First work by a Black artist to be officially purchased by the bank for the Standard Bank Corporate Art. Maqhubela did not only create a bridge for South Africa’s urban black ‘township artists’ of the 1950s , 60s and 70s, his move that offered away from prescriptive expressionism and into internationalist styles and concerns can hardly be overestimated.
Marco Cianfanelli
Well-known for his bold, innovative public art pieces and large-scale sculptural works, Marco Cianfanelli graduated with a degree in Fine Arts from the University of the Witwatersrand in 1992. His most iconic work is Release, a monumental, fragmented portrait of Nelson Mandela that was erected in the KwaZulu-Natal Midlands on the 50th anniversary of Mandela’s arrest there in 1962.
A site specific work created alongside the building of the Standard Bank of South Africa Limited headquarters in Rosebank Johannesburg.
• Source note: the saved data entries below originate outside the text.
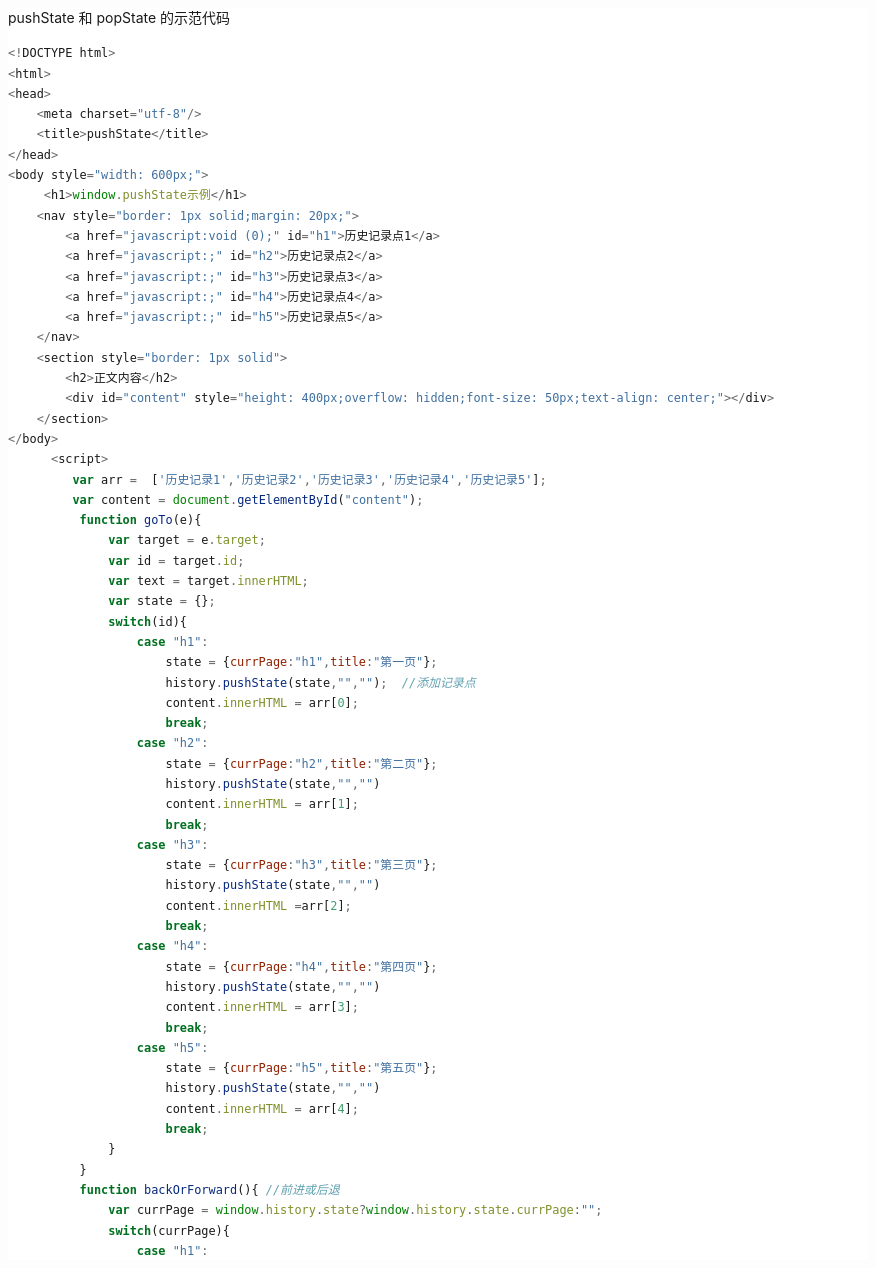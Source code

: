 pushState 和 popState 的示范代码

```javascript
<!DOCTYPE html>
<html>
<head>
    <meta charset="utf-8"/>
    <title>pushState</title>
</head>
<body style="width: 600px;">
     <h1>window.pushState示例</h1>
    <nav style="border: 1px solid;margin: 20px;">
        <a href="javascript:void (0);" id="h1">历史记录点1</a>
        <a href="javascript:;" id="h2">历史记录点2</a>
        <a href="javascript:;" id="h3">历史记录点3</a>
        <a href="javascript:;" id="h4">历史记录点4</a>
        <a href="javascript:;" id="h5">历史记录点5</a>
    </nav>
    <section style="border: 1px solid">
        <h2>正文内容</h2>
        <div id="content" style="height: 400px;overflow: hidden;font-size: 50px;text-align: center;"></div>
    </section>
</body>
      <script>
         var arr =  ['历史记录1','历史记录2','历史记录3','历史记录4','历史记录5'];
         var content = document.getElementById("content");
          function goTo(e){
              var target = e.target;
              var id = target.id;
              var text = target.innerHTML;
              var state = {};
              switch(id){
                  case "h1":
                      state = {currPage:"h1",title:"第一页"};
                      history.pushState(state,"","");  //添加记录点
                      content.innerHTML = arr[0];
                      break;
                  case "h2":
                      state = {currPage:"h2",title:"第二页"};
                      history.pushState(state,"","")
                      content.innerHTML = arr[1];
                      break;
                  case "h3":
                      state = {currPage:"h3",title:"第三页"};
                      history.pushState(state,"","")
                      content.innerHTML =arr[2];
                      break;
                  case "h4":
                      state = {currPage:"h4",title:"第四页"};
                      history.pushState(state,"","")
                      content.innerHTML = arr[3];
                      break;
                  case "h5":
                      state = {currPage:"h5",title:"第五页"};
                      history.pushState(state,"","")
                      content.innerHTML = arr[4];
                      break;
              }
          }
          function backOrForward(){ //前进或后退
              var currPage = window.history.state?window.history.state.currPage:"";
              switch(currPage){
                  case "h1":
```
The work was structurally created to enhance the bank’s reception foyer. The Seed installation explores the Bank’s relationship with this continent, its people and its land. Measuring 34.33 metres high, 9.58 metres wide, and 8.55 metres in depth, Seed makes reference to Standard Bank’s position as a leading African bank. Playing on the metaphor of the seed in its representation of Africa, it’s potential, it’s history and it’s future, Seed is intended to evoke a continent abundant in resources and cultural heritage, rich histories of origin, migration, engagement and trade, alongside troubled histories of conflict and colonisation.